A vontade, o desejo de fazer, de se entregar, se você começa a questionar tudo... não tem que ter apego demais ao que se faz, a ponto de descartar e construir de novo; até que num momento, isso represente uma beleza comum entre todos que estão envolvidos."
Lenine, em entrevista sobre o novo trabalho "Chão"
Não se trata de medo do novo, é o apego ao velho, é esse o fato. Grande parte das minhas escolhas/ decisões foram tomadas após muito tempo de análise e reflexão. Sei que foram bons momentos mas confesso que perco o limite entre o que já fez e o que ainda me faz bem.
Por mais contraditório que isso pareça, não tenho apego material, meu apego está ligado às experiências que vivi, e principalmente às pessoas que estiveram comigo.Sou movida à saudade, agrego pessoas em tempo integral, mas detesto quando as perco.

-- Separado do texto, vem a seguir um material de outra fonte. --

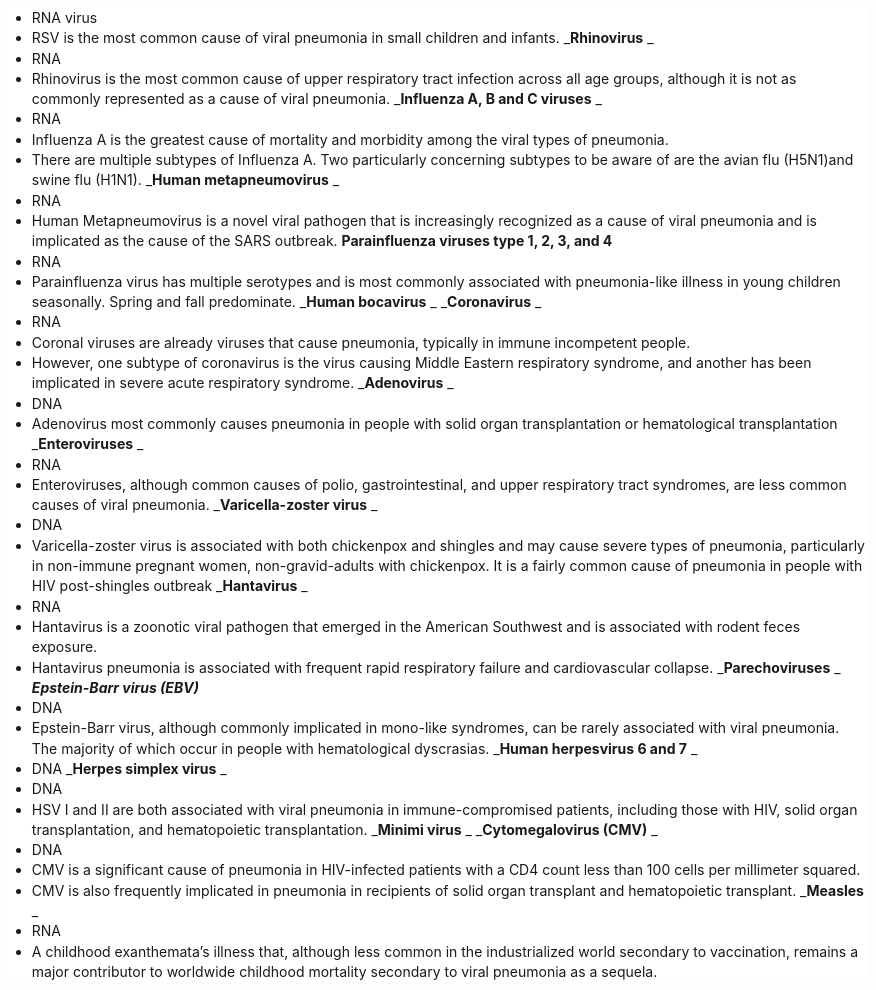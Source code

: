 - RNA virus
- RSV is the most common cause of viral pneumonia in small children and infants.
\_**Rhinovirus** \_
- RNA
- Rhinovirus is the most common cause of upper respiratory tract infection across all age groups, although it is not as commonly represented as a cause of viral pneumonia.
\_**Influenza A, B and C viruses** \_
- RNA
- Influenza A is the greatest cause of mortality and morbidity among the viral types of pneumonia.
- There are multiple subtypes of Influenza A. Two particularly concerning subtypes to be aware of are the avian flu (H5N1)and swine flu (H1N1).
\_**Human metapneumovirus** \_
- RNA
- Human Metapneumovirus is a novel viral pathogen that is increasingly recognized as a cause of viral pneumonia and is implicated as the cause of the SARS outbreak.
**Parainfluenza viruses type 1, 2, 3, and 4**
- RNA
- Parainfluenza virus has multiple serotypes and is most commonly associated with pneumonia-like illness in young children seasonally. Spring and fall predominate.
\_**Human bocavirus** _ \_**Coronavirus** \_
- RNA
- Coronal viruses are already viruses that cause pneumonia, typically in immune incompetent people.
- However, one subtype of coronavirus is the virus causing Middle Eastern respiratory syndrome, and another has been implicated in severe acute respiratory syndrome.
\_**Adenovirus** \_
- DNA
- Adenovirus most commonly causes pneumonia in people with solid organ transplantation or hematological transplantation
\_**Enteroviruses** \_
- RNA
- Enteroviruses, although common causes of polio, gastrointestinal, and upper respiratory tract syndromes, are less common causes of viral pneumonia.
\_**Varicella-zoster virus** \_
- DNA
- Varicella-zoster virus is associated with both chickenpox and shingles and may cause severe types of pneumonia, particularly in non-immune pregnant women, non-gravid-adults with chickenpox. It is a fairly common cause of pneumonia in people with HIV post-shingles outbreak
\_**Hantavirus** \_
- RNA
- Hantavirus is a zoonotic viral pathogen that emerged in the American Southwest and is associated with rodent feces exposure.
- Hantavirus pneumonia is associated with frequent rapid respiratory failure and cardiovascular collapse.
\_**Parechoviruses** _ **_Epstein-Barr_ _virus (EBV)_**
- DNA
- Epstein-Barr virus, although commonly implicated in mono-like syndromes, can be rarely associated with viral pneumonia. The majority of which occur in people with hematological dyscrasias.
\_**Human herpesvirus 6 and 7** \_
- DNA
\_**Herpes simplex virus** \_
- DNA
- HSV I and II are both associated with viral pneumonia in immune-compromised patients, including those with HIV, solid organ transplantation, and hematopoietic transplantation.
\_**Minimi virus** _ \_**Cytomegalovirus (CMV)** \_
- DNA
- CMV is a significant cause of pneumonia in HIV-infected patients with a CD4 count less than 100 cells per millimeter squared.
- CMV is also frequently implicated in pneumonia in recipients of solid organ transplant and hematopoietic transplant.
\_**Measles** \_
- RNA
- A childhood exanthemata’s illness that, although less common in the industrialized world secondary to vaccination, remains a major contributor to worldwide childhood mortality secondary to viral pneumonia as a sequela.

É como disse um texto anterior: "entrou na minha vida é favor não sair!" Porém aprender a ser só, tem me obrigado a entender que mudanças são necessárias, e as consequências não são trágicas, são partes de um processo.

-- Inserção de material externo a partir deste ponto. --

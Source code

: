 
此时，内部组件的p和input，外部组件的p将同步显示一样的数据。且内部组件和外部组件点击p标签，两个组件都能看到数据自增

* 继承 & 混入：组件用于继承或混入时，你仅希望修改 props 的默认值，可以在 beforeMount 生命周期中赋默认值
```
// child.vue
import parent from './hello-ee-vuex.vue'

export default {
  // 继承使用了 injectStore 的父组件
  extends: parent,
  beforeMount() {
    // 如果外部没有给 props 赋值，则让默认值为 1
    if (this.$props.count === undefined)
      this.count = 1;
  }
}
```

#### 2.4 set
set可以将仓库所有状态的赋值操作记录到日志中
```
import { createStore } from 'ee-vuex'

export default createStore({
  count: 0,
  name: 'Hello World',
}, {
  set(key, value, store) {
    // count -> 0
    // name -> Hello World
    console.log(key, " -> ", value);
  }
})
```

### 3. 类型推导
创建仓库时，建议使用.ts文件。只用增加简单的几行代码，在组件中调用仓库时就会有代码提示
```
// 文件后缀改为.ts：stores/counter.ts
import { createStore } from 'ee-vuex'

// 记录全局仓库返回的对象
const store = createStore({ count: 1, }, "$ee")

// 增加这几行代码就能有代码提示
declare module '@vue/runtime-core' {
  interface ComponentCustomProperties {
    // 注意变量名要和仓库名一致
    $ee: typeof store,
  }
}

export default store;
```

Estou de cara com um novo desafio, frente a frente com mais uma situação que instiga, enche os olhos, volta a dar sabor a vida, isso com certeza incita à coragem de se desapegar daquilo que já não causa mais frisson, o gosto pela vida não pode ser insosso, aliás , ideal é quando ele está apimentado, no ponto de aguçar o paladar e despertar todos os demais sentidos.